A Light in the Darkness
Hi everyone. Sorry for the lack of blog posts last week. Things have been busy.
I can assure you that I am still “trying new things” in my lifestyle to keep myself busy. Things are not all bad on my Homefront.
This new chapter of myself is different.
I am not working my old job. I certainly can say that I have never gone this long without working a conventional 8-5. With that said, I still feel incredibly busy most days. Also very tired.
For the most part, I have not made any posts because I am tired. There are many things day to day that cause me to feel this way. My family life is pretty active now. There is a lot to do and I am grateful to say I am spending time with my loved ones. My mom has basically been living with me for the last two months. We bicker back and forth sometimes (the gal just had to help herself to my socks which made me mad today lol). But I love being able to see my mom this regularly. Old me would never think that I would feel this way. But yes, it is such a treat to have her around. She is my best friend.
I am lucky enough to have a close relationship with my cousin these days too. Funny enough we never really chatted all that often for the majority of my life until recently—when we were young the age difference felt huge. But now it feels like she is my older sister that I always wanted and we talk daily. I like that.
My baby is growing fast. In one week I think he doubled in size. He has peed and pooped on my mom god knows how many times. He smiled at me for the first time today. He has my shit-eating grin. I am proud of that. Total velcro baby, I really have not been able to get much else done than change diapers and feed that milk monster.
My son looks exactly like his father, but I think his temperament is all me. Between that smirk he gives me now (he also smiles in his sleep but that is just a baby reflex), and his very opinionated nature…he is my kid. The boy seems fairly mild mannered until you do something he is not a fan of. The apple does not fall very far from the tree.

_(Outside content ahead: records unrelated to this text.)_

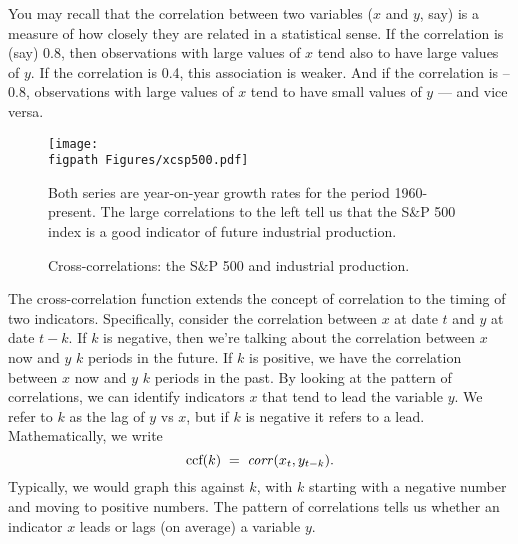 You may recall that the correlation between two variables
($x$ and $y$, say) is a measure of
how closely they are related in a statistical sense.
If the correlation is (say) 0.8,
then observations with large values of $x$
tend also to have large values of $y$.
If the correlation is 0.4, this association is weaker.
And if the correlation is --0.8,
observations with large values of $x$
tend to have small values of $y$ --- and vice versa.

\begin{figure}[!ht]
    \caption{Cross-correlations: the S\&P 500 and industrial production.}
    \label{fig:ccf-sp500}%
    \centering
    \texttt{[image: \\figpath Figures/xcsp500.pdf]}

    \begin{minipage}{0.8\textwidth}
    \footnotesize{Both series are year-on-year growth rates for the period
    1960-present.
    The large correlations to the left tell us that
    the S\&P 500 index is a good indicator of future industrial production.}
    \end{minipage}
\end{figure}

The cross-correlation function extends the concept of correlation
to the timing of two indicators.
Specifically, consider the correlation between $x$ at date $t$
and $y$ at date $t-k$.  If $k$ is negative,
then we're talking about the correlation
between $x$ now and $y$ $k$ periods in the future.
If $k$ is positive, we have the correlation between $x$ now and
$y$ $k$ periods in the past.
By looking at the pattern of correlations,
we can identify indicators $x$ that tend to lead the variable $y$.
We refer to $k$ as the lag of $y$ vs $x$,
but if $k$ is negative it refers to a lead.
Mathematically, we write
\[
    \mbox{ccf}(k) \;=\;  \mbox{\it corr\/} (x_t,y_{t-k}) .
\]
Typically, we would graph this against $k$, with $k$ starting
with a negative number and moving to positive numbers.
The pattern of correlations tells us whether an indicator $x$
leads or lags (on average) a variable $y$.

One of the reasons I chose to be a mother was for my mother. Of course I chose to be a mother for my own personal reasons that I will keep close to my heart, I wanted to give my mom a grandchild while I could. I wanted to spoil my mom and give her that experience I know she always wanted. My heart feels full when I see my mom interacting with my son. She deserves that positivity.
Same goes with my grandma on my dad’s side; my grandpa passed in the last few years and that has been so hard on her. She too I wanted to give a bright light of life to.
My son is so strong and resilient, just like his mom. From the day I found out I was pregnant, I knew my child would carry a purpose. I knew he was here for a reason and it was my duty to carry that out. I knew fairly early on in my pregnancy how my son would be and I was not wrong. My son will stand with purpose. My son will be a light in the darkness. My son will love with all of his heart. And I know that when he is older that my son with stand up for others who need a voice. He will be strong and kind. Smart but not cocky. I am thrilled to have such a wonderful boy that I know is destined for greatness.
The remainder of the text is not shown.